Start of Block
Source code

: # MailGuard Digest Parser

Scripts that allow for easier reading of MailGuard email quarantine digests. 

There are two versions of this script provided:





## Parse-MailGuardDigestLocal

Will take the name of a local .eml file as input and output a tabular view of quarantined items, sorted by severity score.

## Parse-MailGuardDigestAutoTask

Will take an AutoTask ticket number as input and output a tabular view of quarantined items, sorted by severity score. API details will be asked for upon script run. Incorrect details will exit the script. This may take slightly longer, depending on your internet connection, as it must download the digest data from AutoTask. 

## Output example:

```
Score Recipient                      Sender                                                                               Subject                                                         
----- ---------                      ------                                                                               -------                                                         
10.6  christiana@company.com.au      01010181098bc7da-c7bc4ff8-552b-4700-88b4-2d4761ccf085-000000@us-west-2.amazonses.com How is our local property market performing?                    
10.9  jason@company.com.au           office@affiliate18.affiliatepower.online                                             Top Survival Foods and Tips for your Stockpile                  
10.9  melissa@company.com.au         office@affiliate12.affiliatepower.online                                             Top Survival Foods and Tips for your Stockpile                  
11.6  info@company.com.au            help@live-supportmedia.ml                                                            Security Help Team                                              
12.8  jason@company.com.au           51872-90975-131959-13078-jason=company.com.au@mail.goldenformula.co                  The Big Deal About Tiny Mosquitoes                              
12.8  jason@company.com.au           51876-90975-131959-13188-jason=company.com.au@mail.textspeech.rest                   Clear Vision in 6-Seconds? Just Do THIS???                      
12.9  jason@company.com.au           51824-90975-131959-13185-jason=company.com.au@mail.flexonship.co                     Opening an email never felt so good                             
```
End of Block
Start of Block
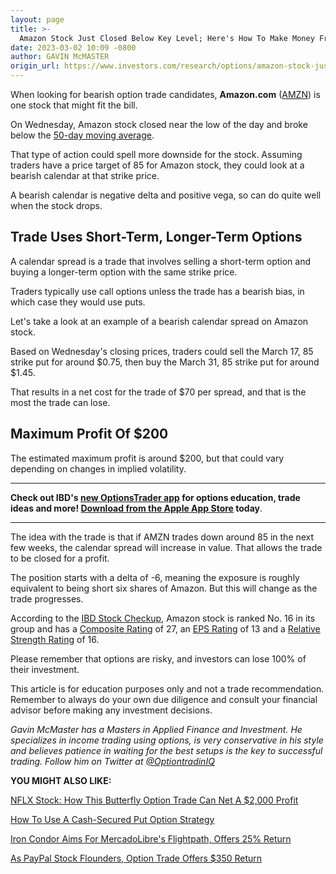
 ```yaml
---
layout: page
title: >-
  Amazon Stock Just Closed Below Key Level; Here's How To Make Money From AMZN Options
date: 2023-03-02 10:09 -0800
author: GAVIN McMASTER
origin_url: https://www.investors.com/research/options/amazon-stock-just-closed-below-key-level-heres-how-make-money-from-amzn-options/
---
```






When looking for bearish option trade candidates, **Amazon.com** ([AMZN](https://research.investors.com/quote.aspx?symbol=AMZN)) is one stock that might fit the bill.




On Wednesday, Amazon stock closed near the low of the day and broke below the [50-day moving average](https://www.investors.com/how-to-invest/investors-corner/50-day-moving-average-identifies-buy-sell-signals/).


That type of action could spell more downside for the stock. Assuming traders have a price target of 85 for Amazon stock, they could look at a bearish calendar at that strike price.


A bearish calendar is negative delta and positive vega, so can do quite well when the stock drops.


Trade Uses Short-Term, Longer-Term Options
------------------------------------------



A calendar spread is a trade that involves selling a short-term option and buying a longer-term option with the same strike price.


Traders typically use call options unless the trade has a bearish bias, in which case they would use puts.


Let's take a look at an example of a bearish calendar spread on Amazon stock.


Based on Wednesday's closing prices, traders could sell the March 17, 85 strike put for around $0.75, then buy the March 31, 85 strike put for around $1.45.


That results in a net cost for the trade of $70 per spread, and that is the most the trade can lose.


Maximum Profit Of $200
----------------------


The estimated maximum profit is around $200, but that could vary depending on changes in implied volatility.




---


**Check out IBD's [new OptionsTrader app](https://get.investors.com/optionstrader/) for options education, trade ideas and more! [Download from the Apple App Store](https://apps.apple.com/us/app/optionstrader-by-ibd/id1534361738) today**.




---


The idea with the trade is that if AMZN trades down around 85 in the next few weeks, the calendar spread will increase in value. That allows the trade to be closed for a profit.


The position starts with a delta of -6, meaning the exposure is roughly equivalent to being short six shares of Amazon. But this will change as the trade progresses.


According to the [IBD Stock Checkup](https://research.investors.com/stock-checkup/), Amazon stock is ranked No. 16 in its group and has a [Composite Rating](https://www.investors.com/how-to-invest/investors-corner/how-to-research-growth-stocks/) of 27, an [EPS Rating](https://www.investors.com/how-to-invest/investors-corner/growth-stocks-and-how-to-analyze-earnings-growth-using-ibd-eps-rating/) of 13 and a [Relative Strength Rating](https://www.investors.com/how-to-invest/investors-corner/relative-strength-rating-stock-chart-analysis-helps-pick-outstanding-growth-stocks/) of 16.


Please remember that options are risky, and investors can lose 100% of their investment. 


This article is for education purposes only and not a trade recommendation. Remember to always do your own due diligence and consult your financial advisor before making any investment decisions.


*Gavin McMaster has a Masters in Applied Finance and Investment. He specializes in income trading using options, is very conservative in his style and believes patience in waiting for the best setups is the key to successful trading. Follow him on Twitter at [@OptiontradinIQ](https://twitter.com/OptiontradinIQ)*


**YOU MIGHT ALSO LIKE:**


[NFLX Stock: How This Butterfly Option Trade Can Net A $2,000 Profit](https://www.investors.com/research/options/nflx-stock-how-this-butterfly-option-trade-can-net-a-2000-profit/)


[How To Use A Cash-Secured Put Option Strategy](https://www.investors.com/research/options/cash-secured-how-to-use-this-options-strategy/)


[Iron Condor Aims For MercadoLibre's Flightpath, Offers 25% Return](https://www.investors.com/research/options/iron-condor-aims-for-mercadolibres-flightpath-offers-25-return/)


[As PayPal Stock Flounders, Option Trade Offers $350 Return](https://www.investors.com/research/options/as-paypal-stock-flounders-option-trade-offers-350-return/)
End of Block
Start of Block
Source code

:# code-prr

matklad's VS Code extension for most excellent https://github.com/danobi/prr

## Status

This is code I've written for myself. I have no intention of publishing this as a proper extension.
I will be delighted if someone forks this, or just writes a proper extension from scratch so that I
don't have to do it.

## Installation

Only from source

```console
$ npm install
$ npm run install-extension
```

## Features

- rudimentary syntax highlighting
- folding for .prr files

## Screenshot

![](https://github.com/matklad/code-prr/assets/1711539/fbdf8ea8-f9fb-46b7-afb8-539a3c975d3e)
End of Block
* [Try it] From the data above, return every line from the line that has "[Iron Condor Aims" up to and including the line that has "[As PayPal Stock", exactly.

* [Your solution]
[Iron Condor Aims For MercadoLibre's Flightpath, Offers 25% Return](https://www.investors.com/research/options/iron-condor-aims-for-mercadolibres-flightpath-offers-25-return/)


[As PayPal Stock Flounders, Option Trade Offers $350 Return](https://www.investors.com/research/options/as-paypal-stock-flounders-option-trade-offers-350-return/)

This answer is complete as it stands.